刺さるような痛みを感じながら、いつまでもアヤメと抱き合っていたくとも、お隣さんから睨むような視線が寒風より冷たく突き刺さり、やむを得ず部屋へと誘導する。


「とりあえず、中に入ろう」


 窓を開けて俺はアヤメを先に部屋へと誘い入れると、その服装に目のやり場を何処に置けばいいのか困惑してしまう。


 ライダースーツにも似た黒色のつなぎ。

キュッと締まったお尻からウエスト、そして胸の形までハッキリとボディラインが現れている。

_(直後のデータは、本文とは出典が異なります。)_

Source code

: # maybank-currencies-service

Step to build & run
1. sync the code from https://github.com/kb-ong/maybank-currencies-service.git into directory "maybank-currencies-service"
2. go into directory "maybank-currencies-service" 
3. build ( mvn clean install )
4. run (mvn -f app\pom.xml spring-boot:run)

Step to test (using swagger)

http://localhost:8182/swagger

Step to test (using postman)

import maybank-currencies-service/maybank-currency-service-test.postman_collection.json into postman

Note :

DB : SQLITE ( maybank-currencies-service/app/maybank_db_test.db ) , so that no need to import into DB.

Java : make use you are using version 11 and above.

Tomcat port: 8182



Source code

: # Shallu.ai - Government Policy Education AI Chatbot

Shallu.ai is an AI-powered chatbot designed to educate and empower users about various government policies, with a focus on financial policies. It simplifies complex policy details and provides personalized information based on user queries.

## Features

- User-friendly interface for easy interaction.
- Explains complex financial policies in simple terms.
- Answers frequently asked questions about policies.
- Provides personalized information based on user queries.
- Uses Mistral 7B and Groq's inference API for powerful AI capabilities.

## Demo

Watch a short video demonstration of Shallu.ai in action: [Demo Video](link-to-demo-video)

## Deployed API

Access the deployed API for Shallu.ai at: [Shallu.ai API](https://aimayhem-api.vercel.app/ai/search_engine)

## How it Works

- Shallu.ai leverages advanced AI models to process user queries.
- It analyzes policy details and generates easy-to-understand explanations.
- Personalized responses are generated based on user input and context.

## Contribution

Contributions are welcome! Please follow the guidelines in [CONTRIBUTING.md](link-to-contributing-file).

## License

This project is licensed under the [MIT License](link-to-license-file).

ジロジロと見るわけにいかず、視線を泳がせる先にいる天井のシミと目が合う。


(ニヤニヤするな!)


 荷物を適当に置かせて座らせようとするが、このままだとマトモに顔も見れないので、なるべくなら着替えてもらいたい。


「あの……とおるさん?」


 アヤメが俺の顔を覗き込むかのように前屈みになり声をかけてくると、俺の視点は一点へと注がれる。

心臓がバクバクと激しく音が高鳴り張り裂けそうだ。


「な、な、ななな何かな?」

「あの……シャワー借りてもいいですか?」

「ああ、しゃ、シャワーね。どうぞ、どうぞ」


 気が動転してしまい分かりやすく動揺してしまった俺に対して、アヤメはきょとんとした顔で小首を傾げる。


 風呂場に案内した俺は、部屋へ戻ると(うずくま)り頭を抱えて声を殺して心の内で絶叫する。


(うおおおおおっ、ナイスだ俺!! よく風呂場を掃除した)


 風呂場掃除は自分でもグッジョブだとは思うが、それよりも俺の家でアヤメがシャワーを浴びている事実に、邪な考えが駆け巡る。


(想像するな、想像するな、想像するな! 俺の家の脱衣所に敷居やカーテンなどはないから、今偶然を装ってトイレにでも行くフリをして……って、何を考えているんだ、俺は!!)


 ここまで聞こえてくるシャワーの水音が、より一層リアリティを感じさせる。

シャワーの音など聞こえないと自分に言い聞かせながら、何も考えないように部屋を闊歩する。


「痛ぇええええっ!!」


 ベッドの脚で脛を思いっきりぶつけてしまい、脛を押さえながら苦悶の表情で耐える。


「とおるさ~ん、どうかしましたかー?」と、浴室に反射した声が聞こえ、脛の痛みなど忘れてしまい、俺は部屋のドアノブに手をかけた。


(開けちゃだめだ! 開けちゃダメだ! 開けちゃダメだあああぁ!)


 ドアノブがガチャリと音を立てて動く。


「へっ!?」と俺は間抜けな声を出して、急に開かれた扉に押された(・・・・)形で後ろに倒れる。


 ガツンと物凄い音と共に後頭部に強烈な痛みが走る。


「のぉおおおおおおっ!」


 ベッドの金属フレームに頭をぶつけた俺は、呆然と立ち尽くしているアヤメの足元で転がり続ける。


 うっすらと開かれた視界から覗くアヤメは、シャワーを終えてピンク色の可愛らしいパジャマのような部屋着に着替えていた。



◇◇◇



「大丈夫ですか、とおるさん?」


 テーブルの前に座っていた俺にアヤメは近づくと、膝立ちで覗き込みながら後頭部にそっと触れる。

ピンク色のショートパンツから伸びる白い肌の生足、上着の隙間からちらりとおへそを覗かせる。

何より、少しでも動けば触れてしまいそうな位置にある胸が、俺の顔のすぐ横に。

[375884094/1562249210.jpg]

 他の女性で同じ状況になっても劣情など抱かない自信はある。

アヤメだからこそ──だ。

諦め切れなくなる……これ以上、俺の心を揺るがさないでくれ。


「だ、大丈夫、大丈夫!」


 俺は一歩分アヤメから距離を取ると、手土産にとアヤメが卜部から持たされたシャンメリーを箱から取り出す。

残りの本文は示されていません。